The locks help boats safely bypass ten dams on the Muskingum River from Zanesville south to the Ohio River at Marietta. These locks are operated at no charge for recreational boats. Ten of the eleven locks still function— the northernmost lock, Ellis #11, is no longer in operation but offers a campground. The remaining locks have a variety of amenities and many communities along the Muskingum River offer recreational and sight-seeing opportunities for boaters and non-boaters alike. Visitors may enjoy watching the river from the park's picnic shelter south of Lock #7 on State Route 376.
(Ellis Lock and Dam #11) Enjoy the remoteness and scenery of this area, which includes Powelson Wildlife Area. A partially constructed bike trail parallels the river. A short distance downstream you pass under a bikeway located on an abandoned railroad trestle. Zanesville Yacht Club, about 6.3 miles downstream, offers gas to boaters when open.
On Sunday, March 6, 2022, one member of the Southeast Ohio Radio Adventure Team performed a successful activation of Muskingum River State Park in Ohio as part of the Parks on the Air (POTA; link) program.
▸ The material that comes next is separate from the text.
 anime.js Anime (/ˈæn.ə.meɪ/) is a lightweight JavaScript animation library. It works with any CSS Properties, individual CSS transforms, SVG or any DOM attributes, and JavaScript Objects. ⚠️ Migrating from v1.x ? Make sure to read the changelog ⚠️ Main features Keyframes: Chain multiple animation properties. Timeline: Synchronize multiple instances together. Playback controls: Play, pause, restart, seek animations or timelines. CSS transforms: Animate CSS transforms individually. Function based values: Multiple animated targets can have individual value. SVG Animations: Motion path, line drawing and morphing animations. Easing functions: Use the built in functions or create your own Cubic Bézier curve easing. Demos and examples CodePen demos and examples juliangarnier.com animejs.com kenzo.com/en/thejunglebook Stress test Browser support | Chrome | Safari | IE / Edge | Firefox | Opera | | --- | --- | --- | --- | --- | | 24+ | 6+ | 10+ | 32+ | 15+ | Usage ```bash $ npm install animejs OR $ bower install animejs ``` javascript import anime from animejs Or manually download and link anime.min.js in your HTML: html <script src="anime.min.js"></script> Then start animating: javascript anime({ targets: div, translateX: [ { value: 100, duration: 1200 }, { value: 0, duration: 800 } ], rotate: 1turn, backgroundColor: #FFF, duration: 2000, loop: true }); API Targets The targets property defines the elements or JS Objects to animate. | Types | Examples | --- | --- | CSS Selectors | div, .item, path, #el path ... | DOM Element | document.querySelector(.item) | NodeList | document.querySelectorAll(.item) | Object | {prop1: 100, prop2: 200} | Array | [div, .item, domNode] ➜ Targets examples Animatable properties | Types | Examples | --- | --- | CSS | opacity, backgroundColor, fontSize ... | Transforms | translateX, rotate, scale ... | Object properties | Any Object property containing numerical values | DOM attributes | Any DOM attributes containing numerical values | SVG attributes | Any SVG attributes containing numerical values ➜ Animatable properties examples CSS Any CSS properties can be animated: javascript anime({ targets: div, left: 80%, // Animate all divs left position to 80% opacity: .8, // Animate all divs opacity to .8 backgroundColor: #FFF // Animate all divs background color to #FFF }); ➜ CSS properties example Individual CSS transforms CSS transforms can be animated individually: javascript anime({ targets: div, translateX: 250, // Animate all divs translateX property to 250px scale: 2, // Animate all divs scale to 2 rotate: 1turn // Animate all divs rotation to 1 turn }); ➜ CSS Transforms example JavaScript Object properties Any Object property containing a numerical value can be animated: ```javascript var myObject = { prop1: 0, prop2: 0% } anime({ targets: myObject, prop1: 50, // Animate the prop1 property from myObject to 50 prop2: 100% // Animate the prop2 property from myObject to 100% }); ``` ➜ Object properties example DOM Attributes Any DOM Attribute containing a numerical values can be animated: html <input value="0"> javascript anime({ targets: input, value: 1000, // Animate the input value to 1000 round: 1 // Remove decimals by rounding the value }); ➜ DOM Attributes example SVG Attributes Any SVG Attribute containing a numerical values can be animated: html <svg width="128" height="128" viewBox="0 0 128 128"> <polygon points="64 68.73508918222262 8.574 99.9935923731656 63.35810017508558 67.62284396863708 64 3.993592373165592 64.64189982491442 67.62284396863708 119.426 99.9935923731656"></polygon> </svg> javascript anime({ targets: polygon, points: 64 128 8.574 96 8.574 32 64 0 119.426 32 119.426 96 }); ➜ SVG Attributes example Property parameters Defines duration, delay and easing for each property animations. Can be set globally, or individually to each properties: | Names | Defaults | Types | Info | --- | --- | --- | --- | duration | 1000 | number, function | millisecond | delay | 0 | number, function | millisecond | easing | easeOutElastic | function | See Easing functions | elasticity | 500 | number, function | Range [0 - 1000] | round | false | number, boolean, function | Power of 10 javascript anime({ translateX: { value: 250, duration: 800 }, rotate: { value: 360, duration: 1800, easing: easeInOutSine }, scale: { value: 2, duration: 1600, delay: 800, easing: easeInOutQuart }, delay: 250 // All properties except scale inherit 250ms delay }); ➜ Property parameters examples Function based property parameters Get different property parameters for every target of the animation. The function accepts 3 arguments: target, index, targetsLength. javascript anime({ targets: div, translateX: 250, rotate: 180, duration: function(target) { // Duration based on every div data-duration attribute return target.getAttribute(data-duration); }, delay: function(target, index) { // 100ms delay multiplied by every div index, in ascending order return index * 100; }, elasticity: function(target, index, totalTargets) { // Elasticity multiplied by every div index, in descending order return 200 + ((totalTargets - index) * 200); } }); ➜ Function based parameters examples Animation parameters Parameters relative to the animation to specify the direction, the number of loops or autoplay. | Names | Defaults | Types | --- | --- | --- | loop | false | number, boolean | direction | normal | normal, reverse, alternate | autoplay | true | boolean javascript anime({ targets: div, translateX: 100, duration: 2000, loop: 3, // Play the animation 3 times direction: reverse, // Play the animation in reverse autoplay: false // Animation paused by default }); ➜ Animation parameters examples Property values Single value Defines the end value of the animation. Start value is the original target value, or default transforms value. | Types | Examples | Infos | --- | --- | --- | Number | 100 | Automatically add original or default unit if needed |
Having decided that his goal within POTA for the next few months would be to earn the Oasis Repeat Offender Activator Award for Muskingum River State Park by visiting all ten of the river-navigation locks and dams that make up the state park, Eric McFadden, WD8RIF, escaped a rainy southeastern Ohio and visited the Ellis Lock and Dam #11 on a rain-free but blustery day, arriving at the lock at about 1815 UTC. Eric was accompanied by his wife Vickie, KC8MAJ, and the little dogs Mindy and Theo.
This was to be Eric's tenth activation of Muskingum River State Park, with his previous activations having occurred at...
Finding the lock parking lot to be empty, Eric parked his car and, while little dogs Mindy and Theo frolicked, he deployed his 28½' wire vertical on a Jackite 31' telescoping fiberglass mast and drive-on mount and, because of the blustery wind, set up his KX3 inside the car. Eric was on the air at 1830 UTC.
Because he had been unsure he would find cell-signal at this location, Eric had previously announced his activation on POTA Spots (link) with hopes that POTA Spots would automatically spot him based on Reverse Beacon Network (RBN, link) spots, and he had asked his friends K4SWL and K8RAT to watch RBN for him. Somewhat to his surprise, Eric found that he did have good cell-signal at this location, and he was able spot himself to POTA Spots and to use POTA Spots to identify possible park-to-park (P2P) QSO opportunities.
Eric began operations on 40m by finding a frequency to run and beginning to call "CQ POTA". Eric was pleased that POTA Spots did automatically spot him. Eric's first QSO came at 1831 UTC with NT2A in New York. QSOs came so quickly Eric had no hope of finishing his lunchtime sandwich, with his twenty-fifth QSO coming at 1854 UTC with NT4W in Kentucky. This run included QSOs with operators located in New York (4), Pennsylvania (5), Tennessee, North Carolina (3) , Illinois (3), Ohio (3), Quebec, Georgia, Ontario, New Jersey, Michigan, and Kentucky.
Eric finished his activation by checking POTA Spots for P2P QSO opportunities and at 1901 UTC he made a P2P QSO on 20m with WD5GRW who was activating Hagerman National Wildlife Refuge (K-0548) in Texas. (And only then was Eric able to finish his sandwich.)
In all, Eric made twenty-six QSOs, including one P2P QSO. All of Eric's QSOs were CW and were made with five watts output.
Eric also submitted his log to the World Wide Flora and Fauna in Amateur Radio (WWFF; link) program.